What you need to do: Go through the records and copy each line where the string "support" occurs.

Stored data
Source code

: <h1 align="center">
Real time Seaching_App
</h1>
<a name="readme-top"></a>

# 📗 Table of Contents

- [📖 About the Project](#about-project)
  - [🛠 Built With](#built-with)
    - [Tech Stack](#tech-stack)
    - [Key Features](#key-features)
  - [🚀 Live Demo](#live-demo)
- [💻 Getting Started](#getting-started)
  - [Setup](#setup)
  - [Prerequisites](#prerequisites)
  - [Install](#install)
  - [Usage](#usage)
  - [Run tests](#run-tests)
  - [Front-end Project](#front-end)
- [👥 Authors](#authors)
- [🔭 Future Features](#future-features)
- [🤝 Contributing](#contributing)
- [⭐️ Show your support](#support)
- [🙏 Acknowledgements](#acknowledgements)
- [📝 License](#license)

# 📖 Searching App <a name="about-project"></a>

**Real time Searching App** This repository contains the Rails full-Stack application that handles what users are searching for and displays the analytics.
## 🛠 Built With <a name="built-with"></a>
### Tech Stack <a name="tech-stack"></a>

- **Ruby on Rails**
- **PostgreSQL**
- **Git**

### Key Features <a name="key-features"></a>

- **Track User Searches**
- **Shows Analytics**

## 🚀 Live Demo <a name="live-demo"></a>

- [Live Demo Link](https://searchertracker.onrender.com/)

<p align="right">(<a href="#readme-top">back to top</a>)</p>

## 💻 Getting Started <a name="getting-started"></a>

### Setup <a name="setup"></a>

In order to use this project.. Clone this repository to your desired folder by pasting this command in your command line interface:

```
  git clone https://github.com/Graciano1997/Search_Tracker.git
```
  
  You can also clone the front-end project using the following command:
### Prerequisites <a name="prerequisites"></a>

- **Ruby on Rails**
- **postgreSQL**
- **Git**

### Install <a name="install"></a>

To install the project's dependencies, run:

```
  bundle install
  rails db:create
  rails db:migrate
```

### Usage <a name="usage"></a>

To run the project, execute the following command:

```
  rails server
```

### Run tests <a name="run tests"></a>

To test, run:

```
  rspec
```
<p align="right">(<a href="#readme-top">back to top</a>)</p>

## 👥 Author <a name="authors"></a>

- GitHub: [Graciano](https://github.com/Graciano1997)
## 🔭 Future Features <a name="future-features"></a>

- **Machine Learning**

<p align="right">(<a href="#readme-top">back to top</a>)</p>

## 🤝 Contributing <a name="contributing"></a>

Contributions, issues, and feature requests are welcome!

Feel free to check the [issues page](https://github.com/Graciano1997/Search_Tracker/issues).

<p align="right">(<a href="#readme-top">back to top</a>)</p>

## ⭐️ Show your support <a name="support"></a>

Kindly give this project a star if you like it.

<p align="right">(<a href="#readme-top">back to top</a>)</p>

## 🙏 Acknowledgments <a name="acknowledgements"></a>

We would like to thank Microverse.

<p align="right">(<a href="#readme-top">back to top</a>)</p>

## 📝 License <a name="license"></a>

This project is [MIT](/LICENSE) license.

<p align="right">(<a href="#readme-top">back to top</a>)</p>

Answer box:
- [⭐️ Show your support](#support)
## ⭐️ Show your support <a name="support"></a>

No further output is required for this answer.